Forums - Non-English characters

Non-English characters

pkasting

19 years ago

Oct 23, 2005 - 6:50am

I have long been unhappy at the transliteration of all characters into the English alphabet and the question of how to submit a title that says (in Cyrillic) "MOCKBA" has brought it to a head.

I think we should just allow other character sets into the tree. Any technical reasons not to do that, like some non-unicode-capable backend software or something? I can think of one non-technical argument against it, which is that people trying to search for someone's name won't find the results they want, confusing two similar-looking characters. But I think the counter-arguments to that are that we ALREADY have that problem with people who DO work with or speak languages with these other characters, and who will be confused when they search for the correct thing and don't find stuff; and that the current way is just flat-out inaccurate and portrays artist and album names as something other than they actually are. What I would propose is that the "inexact match" suggestion algorithm be told a set of English transliterations to try first in finding possible matches. That way if there's an exact english title that looks the same as a transliteration of a non-English title, you'll find the English one first. And if you search for "Motorhead" you'll probably get to the umlauted band because nothing else will match as closely. Actual translations, such as "Live in Moscow", are probably more difficult to do correctly (should we do "Moscow" or "Moskva" or what?) and more difficult to code into the system.
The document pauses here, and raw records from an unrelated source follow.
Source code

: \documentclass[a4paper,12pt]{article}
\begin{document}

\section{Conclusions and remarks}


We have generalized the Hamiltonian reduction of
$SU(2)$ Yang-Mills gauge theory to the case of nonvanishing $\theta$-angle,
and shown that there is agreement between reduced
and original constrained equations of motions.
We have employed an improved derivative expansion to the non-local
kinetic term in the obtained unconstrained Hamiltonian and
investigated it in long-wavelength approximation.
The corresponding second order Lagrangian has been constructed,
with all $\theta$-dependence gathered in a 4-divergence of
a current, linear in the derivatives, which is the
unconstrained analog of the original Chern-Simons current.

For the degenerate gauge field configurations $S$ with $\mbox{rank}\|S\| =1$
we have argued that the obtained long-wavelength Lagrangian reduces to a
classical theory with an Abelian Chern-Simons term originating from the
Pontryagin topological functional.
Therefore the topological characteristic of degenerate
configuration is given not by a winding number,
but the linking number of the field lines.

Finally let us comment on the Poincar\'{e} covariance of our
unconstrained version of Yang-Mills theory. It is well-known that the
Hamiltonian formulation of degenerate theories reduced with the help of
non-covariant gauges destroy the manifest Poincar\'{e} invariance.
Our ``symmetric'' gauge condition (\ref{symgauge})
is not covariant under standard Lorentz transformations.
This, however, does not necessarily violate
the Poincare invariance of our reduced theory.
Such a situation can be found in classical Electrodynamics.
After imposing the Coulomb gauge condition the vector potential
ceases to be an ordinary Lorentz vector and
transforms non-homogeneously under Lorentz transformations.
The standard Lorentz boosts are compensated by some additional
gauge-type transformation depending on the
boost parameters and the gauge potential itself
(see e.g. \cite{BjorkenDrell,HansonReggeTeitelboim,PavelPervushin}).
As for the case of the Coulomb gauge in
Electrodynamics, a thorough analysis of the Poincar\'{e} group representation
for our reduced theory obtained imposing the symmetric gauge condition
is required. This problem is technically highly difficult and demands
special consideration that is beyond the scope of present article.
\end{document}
Incidentally, even if nothing is done, we'll still get transliterations as close matches if not too many characters are different.
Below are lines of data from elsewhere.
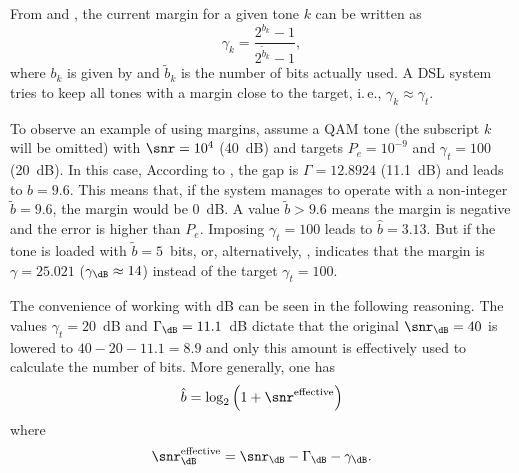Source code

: From  and , the current margin for a given tone $k$ can be written as
\begin{equation}
\gamma_k = \frac{2^{b_k}-1}{2^{\tilde b_k}-1},
\label{eq:margin_explicit2}
\end{equation}
where $b_k$ is given by  and $\tilde b_k$ is the 
number of bits actually used.
A DSL system tries to keep all tones with a margin close to the target, i.\,e., $\gamma_k \approx \gamma_t$.


To observe an example of using margins, assume a QAM tone (the subscript $k$ will be omitted) with $\snr = 10^4$ (40~dB) and targets $P_e=10^{-9}$ and $\gamma_t = 100$ (20~dB). 
\ifdefined\akAmazonBook
In this case,
\else
According to , 
\fi
the gap is $\Gamma=12.8924$ (11.1~dB) and  leads to $b = 9.6$. This means that, if the system manages to operate with a non-integer $\tilde b = 9.6$, the margin would be 0~dB. A value $\tilde b > 9.6$ means the margin is negative and the error is higher than $P_e$. Imposing $\gamma_t = 100$ leads to $\hat b = 3.13$.
But if the tone is loaded with $\tilde b = 5$~bits,  or, alternatively, , indicates that the margin is $\gamma = 25.021$ ($\gamma_{\dB} \approx 14$) instead of the target $\gamma_t = 100$.

The convenience of working with dB can be seen in the following reasoning. The values $\gamma_t=20$~dB and $\Gamma_{\dB}=11.1$~dB dictate that the original $\snr_{\dB}=40$ is lowered to $40 - 20 - 11.1 = 8.9$ and only this amount is effectively used to calculate the number of bits. More generally, one has
\begin{equation}
\hat b = \log_2 \left( 1+ \snr^{\textrm{effective}} \right)
\end{equation}
where 
\begin{equation}
\snr_{\dB}^{\textrm{effective}} = \snr_{\dB} - \Gamma_{\dB} - \gamma_{\dB}.
\end{equation}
Also, I think the pain (on the searcher's end) won't be quite as bad as it might appear. I would suspect the majority of searches happen for band names rather than artist names, and people get artists names by clicking on them. I think artist names are going to be the vast majoirty of cases of using a non-English character, so probably most of the "I couldn't find my favorite ____" issues just won't occur.
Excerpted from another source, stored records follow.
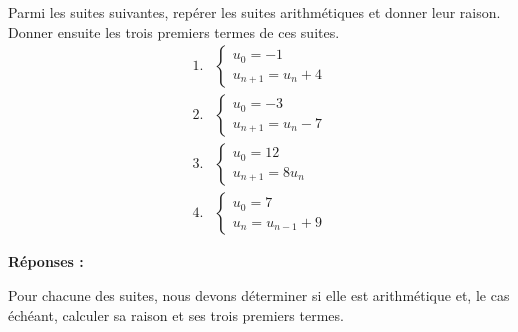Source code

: \documentclass[a4paper,12pt]{article}
\begin{document}
\begin{tcolorbox}[colback=gray!10, colframe=gray!50, title=Exercice \textbf{89}]
  Parmi les suites suivantes, repérer les suites arithmétiques et donner leur raison. Donner ensuite les trois premiers termes de ces suites.
  \[
  \begin{array}{ll}
  1. & \left\{
    \begin{array}{l}
    u_0 = -1 \\
    u_{n+1} = u_n + 4
    \end{array}
    \right. \\
  2. & \left\{
    \begin{array}{l}
    u_0 = -3 \\
    u_{n+1} = u_n - 7
    \end{array}
    \right. \\
  3. & \left\{
    \begin{array}{l}
    u_0 = 12 \\
    u_{n+1} = 8u_n
    \end{array}
    \right. \\
  4. & \left\{
    \begin{array}{l}
    u_0 = 7 \\
    u_n = u_{n-1} + 9
    \end{array}
    \right.
  \end{array}
  \]
  \end{tcolorbox}
  
  \bigskip
  
  \textbf{Réponses :}
  
  Pour chacune des suites, nous devons déterminer si elle est arithmétique et, le cas échéant, calculer sa raison et ses trois premiers termes.
  
\end{document}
I'll also note that this did bite me the other day when I had to keep remembering to Romanize names I was looking up to see if they were already in the database. Argh.

If we allowed extended characters, of course, I'd have to go find all the submissions I've made where I've "Romanized" the characters and make a Shambles post listing the correct names -- but that pain is just going to get worse over time, so if we're going to do this (and I think we should), the sooner the better.

It will be annoying to do correctly, but it's an iterative process; you can make various sweeps and fix things wihtout having to "get everything right before doing the conversion". Just allowing _new_ artists into the tree that use extended character sets would be a start. Then I'll go clean up the names on all the couple hundred bands I've touched. Other people can do whatever they feel is best. The whole point is that we can take it at whatever speed we want, and every change we make moves us monotonically closer to being correct.

I'm 100% behind this

Matt Westwood

19 years ago

Oct 23, 2005 - 9:31am

... I think we'd need to set up a separate shambles forum for pointing out character adjustments needed.

We'd also need a convenient symbol map.

And I'm against it ...

misterpomp

19 years ago

Oct 23, 2005 - 10:53am

... since it's only a partial solution. After all, I presume nobody's wanting to put all those Japanese musicians in Japanese, are they? No, the style of the site should stay as is: English. Focussing the argument around a slightly different set (Cyrillic) is taking the size of this change out of view. Bad bad idea IMHO.

···

pkasting

19 years ago

Oct 23, 2005 - 11:11am

If the Japanese musicians in question are consistenly listed on their albums in Kanji, and we're capable of inputting the proper Unicode, then yes, I would in fact list them that way. However, most Japanese musicians and bands Romanize their releases anyway, especially foreign market releases, so there's a legitimate reason to put some of those in using Roman characters, whereas a band like Mot

Motorhead, then ...

Matt Westwood

19 years ago

Oct 23, 2005 - 12:52pm

... can that be amended to show the umlaut? It'd be a start ...

Japan

misterpomp

19 years ago

Oct 23, 2005 - 3:11pm

Taking Japan as an example only. Many Japanese releases of Japanese artists (and we defer to home territory releases don't forget) will have album names, band names or artist names (or all 3) in their native language. Therefore that's how they'll have to go in. Which will make the site more 'correct' but less usable, IMHO. There is a big difference, as I'm sure you know between a non-English word spelt using standard English characters and a non-English word that can't be spelt with standard character set, so you Juan/John analogy is, I think, irrelevant.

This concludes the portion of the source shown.